I had another idea. What if I tell everyone on the inshore forum exactly where this is. Boaters would spend all night there because there re easily 100 trout under that light all night. Too many witnesses my fix all this.


----------



## seacapt (Oct 1, 2007)

Pass the address and other info to someone here and let them help. I lived in the PI for many years and I assure you that you don't want your back yard to be treated like Subic Bay. The locals there have emptied most life from the waters and on any given day you can see people out blasting dynomite for fish...


----------



## Pinksnappertrapper (Dec 7, 2007)

You cant just trun the light off, if you do the fish will leave and go on to the next one, then when you finally turn the light back on it will take time to get the fish to come back. You did the right thing by talking to them and they are still breaking the rules so my next step would be call the fwc hotline and give them a heads up.


----------



## WhackUmStackUm (Jan 31, 2010)

sig226 said:


> isnt there a toll free line to report viloters...


888-404-3922

See also:
http://myfwc.com/contact/report/wildlife-alert/


----------



## hogdogs (Apr 19, 2010)

I insisted wifey buy a license even though should be content with just readin' her romance novel on the boat. But like I told her... "If I get doubled or tripled, she has to help. Since FWC doesn't have an exception for wives savin' the line from bein' spooled, ya gotta have it." 

Brent


----------



## Nitzey (Oct 9, 2007)

This is a most interesting dilemma and I have been thinking hard about it. First, you gave the light to your HOA and so it is no longer yours. These people are breaking the law and are dishonest. You cannot control the behavior of others. How many times have we seen some jerk driving erratically, running a light, or speeding excessively? Yes, I daydream of making a citizens arrest, but that is not realistic. I had to learn myself that honesty is the best policy. If these people are dishonest here, where else are they dishonest? Eventually, I hope, everybody learns honesty is the best policy. So, what to do? Try sharing the dock. You need a lot of room to fly fish; take it.
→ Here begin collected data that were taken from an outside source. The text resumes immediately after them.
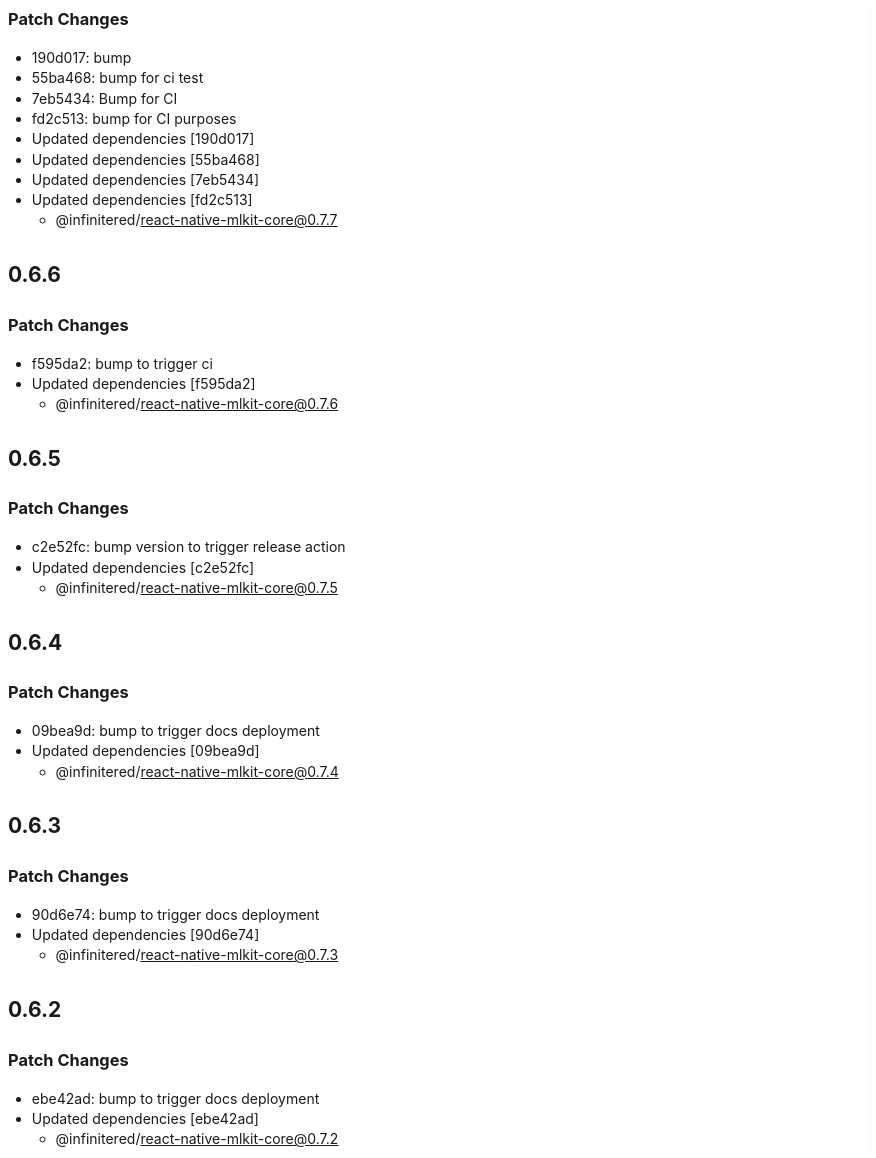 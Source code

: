 ### Patch Changes

- 190d017: bump
- 55ba468: bump for ci test
- 7eb5434: Bump for CI
- fd2c513: bump for CI purposes
- Updated dependencies [190d017]
- Updated dependencies [55ba468]
- Updated dependencies [7eb5434]
- Updated dependencies [fd2c513]
  - @infinitered/react-native-mlkit-core@0.7.7

## 0.6.6

### Patch Changes

- f595da2: bump to trigger ci
- Updated dependencies [f595da2]
  - @infinitered/react-native-mlkit-core@0.7.6

## 0.6.5

### Patch Changes

- c2e52fc: bump version to trigger release action
- Updated dependencies [c2e52fc]
  - @infinitered/react-native-mlkit-core@0.7.5

## 0.6.4

### Patch Changes

- 09bea9d: bump to trigger docs deployment
- Updated dependencies [09bea9d]
  - @infinitered/react-native-mlkit-core@0.7.4

## 0.6.3

### Patch Changes

- 90d6e74: bump to trigger docs deployment
- Updated dependencies [90d6e74]
  - @infinitered/react-native-mlkit-core@0.7.3

## 0.6.2

### Patch Changes

- ebe42ad: bump to trigger docs deployment
- Updated dependencies [ebe42ad]
  - @infinitered/react-native-mlkit-core@0.7.2
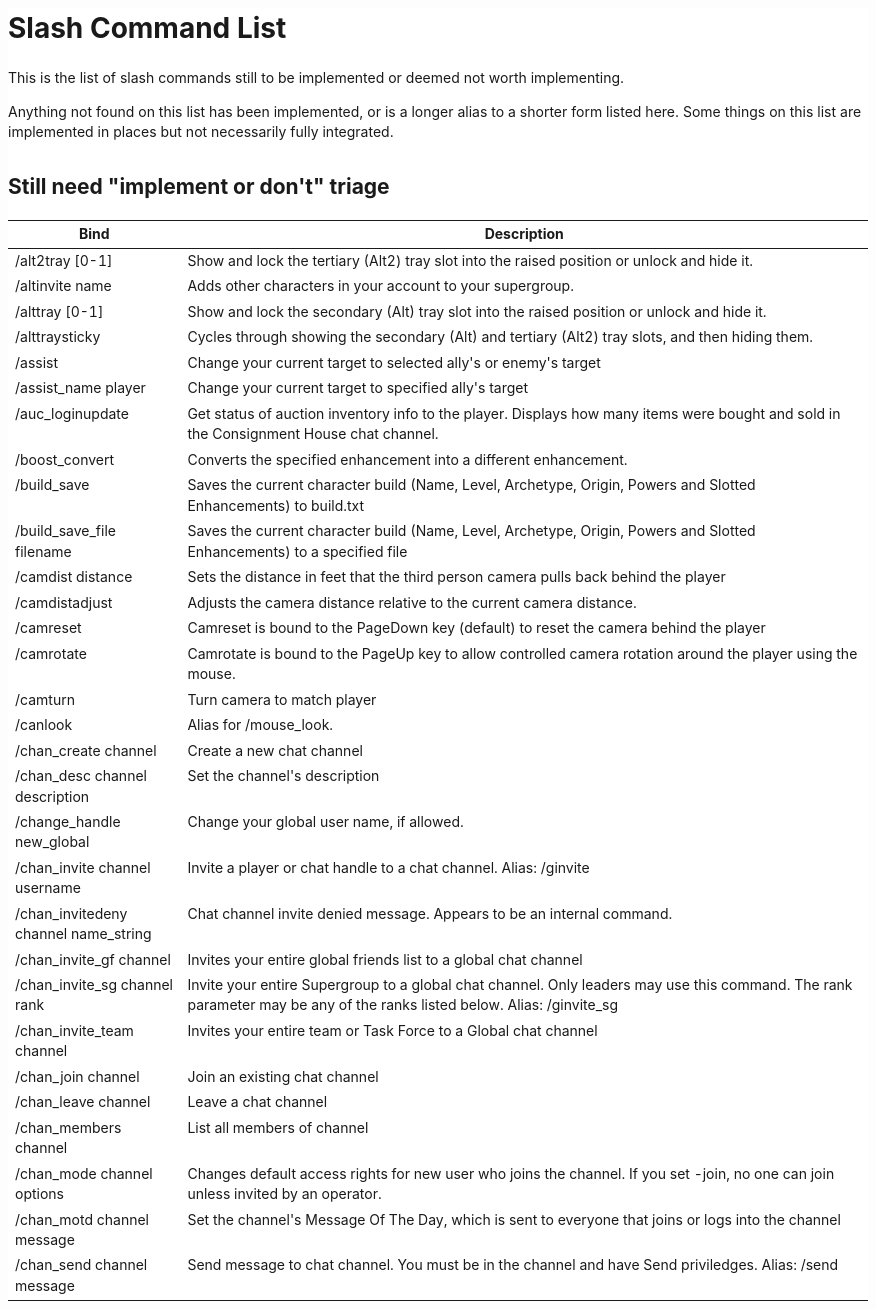 # Slash Command List

This is the list of slash commands still to be implemented or deemed not worth implementing.

Anything not found on this list has been implemented, or is a longer alias to a shorter form listed here.  Some things on this list are implemented in places but not necessarily fully integrated.

## Still need "implement or don't" triage

| Bind | Description |
|------|-------------|
| /alt2tray [0-1]  | Show and lock the tertiary (Alt2) tray slot into the raised position or unlock and hide it.  |
| /altinvite name  | Adds other characters in your account to your supergroup.  |
| /alttray [0-1]  | Show and lock the secondary (Alt) tray slot into the raised position or unlock and hide it.  |
| /alttraysticky  | Cycles through showing the secondary (Alt) and tertiary (Alt2) tray slots, and then hiding them.  |
| /assist  | Change your current target to selected ally's or enemy's target  |
| /assist_name player  | Change your current target to specified ally's target  |
| /auc_loginupdate  | Get status of auction inventory info to the player. Displays how many items were bought and sold in the Consignment House chat channel.  |
| /boost_convert  | Converts the specified enhancement into a different enhancement.  |
| /build_save  | Saves the current character build (Name, Level, Archetype, Origin, Powers and Slotted Enhancements) to build.txt  |
| /build_save_file filename  | Saves the current character build (Name, Level, Archetype, Origin, Powers and Slotted Enhancements) to a specified file  |
| /camdist distance  | Sets the distance in feet that the third person camera pulls back behind the player  |
| /camdistadjust  | Adjusts the camera distance relative to the current camera distance.  |
| /camreset  | Camreset is bound to the PageDown key (default) to reset the camera behind the player  |
| /camrotate  | Camrotate is bound to the PageUp key to allow controlled camera rotation around the player using the mouse.  |
| /camturn  | Turn camera to match player  |
| /canlook  | Alias for /mouse_look.  |
| /chan_create channel  | Create a new chat channel  |
| /chan_desc channel description  | Set the channel's description  |
| /change_handle new_global  | Change your global user name, if allowed.  |
| /chan_invite channel username  | Invite a player or chat handle to a chat channel. Alias: /ginvite  |
| /chan_invitedeny channel name_string  | Chat channel invite denied message. Appears to be an internal command.  |
| /chan_invite_gf channel  | Invites your entire global friends list to a global chat channel  |
| /chan_invite_sg channel rank  | Invite your entire Supergroup to a global chat channel. Only leaders may use this command. The rank parameter may be any of the ranks listed below. Alias: /ginvite_sg  |
| /chan_invite_team channel  | Invites your entire team or Task Force to a Global chat channel  |
| /chan_join channel  | Join an existing chat channel  |
| /chan_leave channel  | Leave a chat channel  |
| /chan_members channel  | List all members of channel  |
| /chan_mode channel options  | Changes default access rights for new user who joins the channel. If you set -join, no one can join unless invited by an operator.  |
| /chan_motd channel message  | Set the channel's Message Of The Day, which is sent to everyone that joins or logs into the channel  |
| /chan_send channel message  | Send message to chat channel. You must be in the channel and have Send priviledges. Alias: /send  | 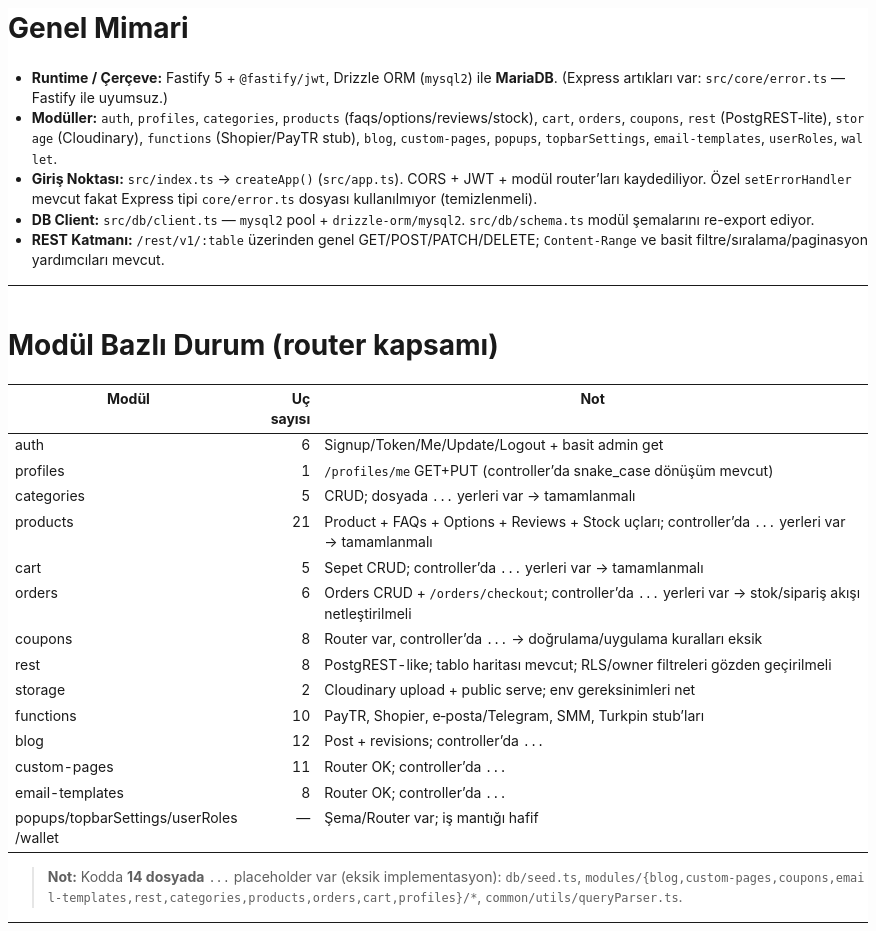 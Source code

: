 # Genel Mimari

- **Runtime / Çerçeve:** Fastify 5 + `@fastify/jwt`, Drizzle ORM (`mysql2`) ile **MariaDB**. (Express artıkları var: `src/core/error.ts` — Fastify ile uyumsuz.)
- **Modüller:** `auth`, `profiles`, `categories`, `products` (faqs/options/reviews/stock), `cart`, `orders`, `coupons`, `rest` (PostgREST‑lite), `storage` (Cloudinary), `functions` (Shopier/PayTR stub), `blog`, `custom-pages`, `popups`, `topbarSettings`, `email-templates`, `userRoles`, `wallet`.
- **Giriş Noktası:** `src/index.ts` → `createApp()` (`src/app.ts`). CORS + JWT + modül router’ları kaydediliyor. Özel `setErrorHandler` mevcut fakat Express tipi `core/error.ts` dosyası kullanılmıyor (temizlenmeli).
- **DB Client:** `src/db/client.ts` — `mysql2` pool + `drizzle-orm/mysql2`. `src/db/schema.ts` modül şemalarını re-export ediyor.
- **REST Katmanı:** `/rest/v1/:table` üzerinden genel GET/POST/PATCH/DELETE; `Content-Range` ve basit filtre/sıralama/paginasyon yardımcıları mevcut.

---

# Modül Bazlı Durum (router kapsamı)

| Modül | Uç sayısı | Not |
|---|---:|---|
| auth | 6 | Signup/Token/Me/Update/Logout + basit admin get
| profiles | 1 | `/profiles/me` GET+PUT (controller’da snake_case dönüşüm mevcut)
| categories | 5 | CRUD; dosyada `...` yerleri var → tamamlanmalı
| products | 21 | Product + FAQs + Options + Reviews + Stock uçları; controller’da `...` yerleri var → tamamlanmalı
| cart | 5 | Sepet CRUD; controller’da `...` yerleri var → tamamlanmalı
| orders | 6 | Orders CRUD + `/orders/checkout`; controller’da `...` yerleri var → stok/sipariş akışı netleştirilmeli
| coupons | 8 | Router var, controller’da `...` → doğrulama/uygulama kuralları eksik
| rest | 8 | PostgREST-like; tablo haritası mevcut; RLS/owner filtreleri gözden geçirilmeli
| storage | 2 | Cloudinary upload + public serve; env gereksinimleri net
| functions | 10 | PayTR, Shopier, e‑posta/Telegram, SMM, Turkpin stub’ları
| blog | 12 | Post + revisions; controller’da `...`
| custom-pages | 11 | Router OK; controller’da `...`
| email-templates | 8 | Router OK; controller’da `...`
| popups/topbarSettings/userRoles/wallet |  — | Şema/Router var; iş mantığı hafif

> **Not:** Kodda **14 dosyada** `...` placeholder var (eksik implementasyon):
> `db/seed.ts`, `modules/{blog,custom-pages,coupons,email-templates,rest,categories,products,orders,cart,profiles}/*`, `common/utils/queryParser.ts`.

---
We, too, live in a community with a shared dock. All kinds of visitors sometimes fish on the dock. I expect that very few bother with a license. The pres. of our HOA makes it a point to fish without one; well, he used to. He has a license now.

Good luck with this. Keep us posted.


----------



## Hook (Oct 2, 2007)

Report them! or dont bitch.


----------



## Kim (Aug 5, 2008)

The gist of Garbo's comments pretty much sums it up. We have a lot of problems with our fisheries as it is and the major cause of it is exactly what your post is about. If everyone fishing CFH, commercial and recreational were all honest and ethical in their fishing practices it would make a huge difference and our fishery resources would probably remain sustainable with the minimum of regulation. Alas that is not the case. All I can tell you is to follow your conscience and do what you know is the right thing to do.


----------



## screwballl (Feb 1, 2011)

1) Considering the shoreline saltwater license is free for Florida residents, I don't see why it would be so hard. 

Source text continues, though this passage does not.